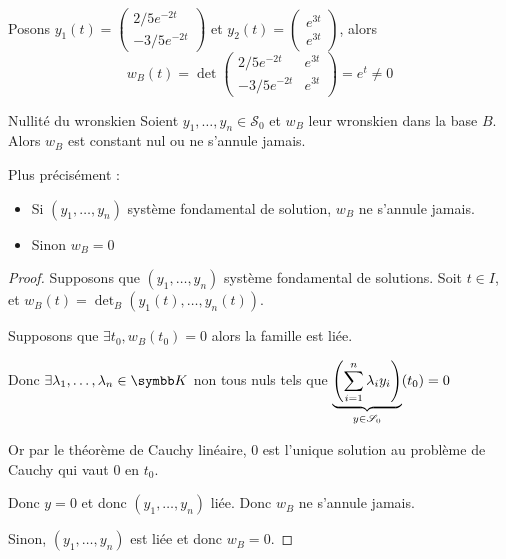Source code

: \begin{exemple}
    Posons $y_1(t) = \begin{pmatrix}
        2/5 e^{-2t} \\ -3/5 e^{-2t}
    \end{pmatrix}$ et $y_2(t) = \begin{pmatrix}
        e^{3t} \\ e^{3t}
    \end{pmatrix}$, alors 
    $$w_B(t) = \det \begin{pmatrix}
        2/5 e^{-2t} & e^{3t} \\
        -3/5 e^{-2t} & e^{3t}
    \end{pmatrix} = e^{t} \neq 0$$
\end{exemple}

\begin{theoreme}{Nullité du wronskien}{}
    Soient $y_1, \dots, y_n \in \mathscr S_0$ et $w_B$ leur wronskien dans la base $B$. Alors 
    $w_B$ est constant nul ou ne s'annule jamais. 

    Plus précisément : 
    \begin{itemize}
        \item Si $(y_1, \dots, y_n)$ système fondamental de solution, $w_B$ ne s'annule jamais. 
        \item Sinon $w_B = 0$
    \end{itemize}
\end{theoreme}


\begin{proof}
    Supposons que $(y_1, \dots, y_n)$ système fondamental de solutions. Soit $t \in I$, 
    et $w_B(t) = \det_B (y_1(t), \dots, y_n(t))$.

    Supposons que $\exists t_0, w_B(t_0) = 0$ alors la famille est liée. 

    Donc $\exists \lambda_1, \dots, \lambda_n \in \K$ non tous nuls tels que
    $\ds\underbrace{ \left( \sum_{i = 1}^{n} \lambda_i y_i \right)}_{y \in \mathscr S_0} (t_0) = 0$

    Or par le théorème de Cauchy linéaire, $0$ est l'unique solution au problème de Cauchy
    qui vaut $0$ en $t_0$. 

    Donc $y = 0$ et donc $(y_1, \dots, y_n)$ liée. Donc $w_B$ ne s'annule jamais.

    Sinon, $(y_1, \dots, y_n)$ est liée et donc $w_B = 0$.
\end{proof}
• • •
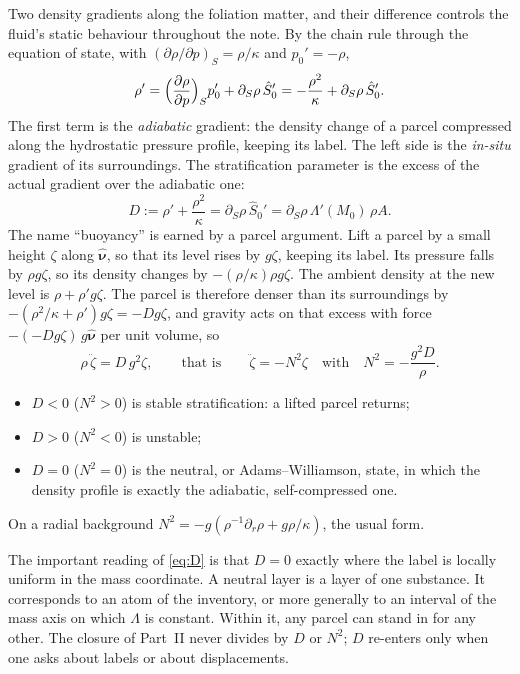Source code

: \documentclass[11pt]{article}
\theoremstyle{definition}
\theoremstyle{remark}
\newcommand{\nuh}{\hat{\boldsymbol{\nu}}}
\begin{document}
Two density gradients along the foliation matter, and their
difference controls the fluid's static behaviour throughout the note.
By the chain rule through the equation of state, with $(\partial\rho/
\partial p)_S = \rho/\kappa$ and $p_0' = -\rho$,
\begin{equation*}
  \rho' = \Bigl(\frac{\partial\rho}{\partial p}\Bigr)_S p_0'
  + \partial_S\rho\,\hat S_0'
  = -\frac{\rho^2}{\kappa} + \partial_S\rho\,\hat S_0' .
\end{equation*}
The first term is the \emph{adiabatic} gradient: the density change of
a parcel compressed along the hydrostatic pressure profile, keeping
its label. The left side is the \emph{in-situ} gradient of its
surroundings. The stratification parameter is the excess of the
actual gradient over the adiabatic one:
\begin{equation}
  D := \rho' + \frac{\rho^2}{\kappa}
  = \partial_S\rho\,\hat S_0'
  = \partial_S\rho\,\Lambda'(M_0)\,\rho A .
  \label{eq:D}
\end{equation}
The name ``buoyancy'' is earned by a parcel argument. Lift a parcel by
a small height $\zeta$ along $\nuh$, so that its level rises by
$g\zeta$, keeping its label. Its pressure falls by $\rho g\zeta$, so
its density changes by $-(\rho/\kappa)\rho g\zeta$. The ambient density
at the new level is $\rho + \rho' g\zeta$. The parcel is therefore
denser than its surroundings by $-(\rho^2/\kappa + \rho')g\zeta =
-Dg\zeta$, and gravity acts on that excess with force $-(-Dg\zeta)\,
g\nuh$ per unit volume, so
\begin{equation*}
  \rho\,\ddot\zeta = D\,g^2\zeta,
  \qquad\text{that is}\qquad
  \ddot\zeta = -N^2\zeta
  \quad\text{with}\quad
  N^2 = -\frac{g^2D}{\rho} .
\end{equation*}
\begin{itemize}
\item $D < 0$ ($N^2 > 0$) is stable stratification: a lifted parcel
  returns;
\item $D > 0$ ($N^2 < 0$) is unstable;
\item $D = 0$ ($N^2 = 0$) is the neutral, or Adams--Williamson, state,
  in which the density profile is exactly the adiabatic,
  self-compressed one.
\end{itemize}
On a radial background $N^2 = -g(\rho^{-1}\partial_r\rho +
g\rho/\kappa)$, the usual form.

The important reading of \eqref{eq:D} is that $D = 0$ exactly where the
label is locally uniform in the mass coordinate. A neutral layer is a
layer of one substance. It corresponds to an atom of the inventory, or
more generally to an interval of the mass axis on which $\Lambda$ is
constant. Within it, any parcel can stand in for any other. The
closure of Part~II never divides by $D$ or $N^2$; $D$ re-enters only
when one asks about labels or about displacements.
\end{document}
• • •
### HOW TO COMPLETE THIS TASK
Examine the records and report how many lines contain the string "which". Only the number should be given.

### EXPECTED OUTPUT
2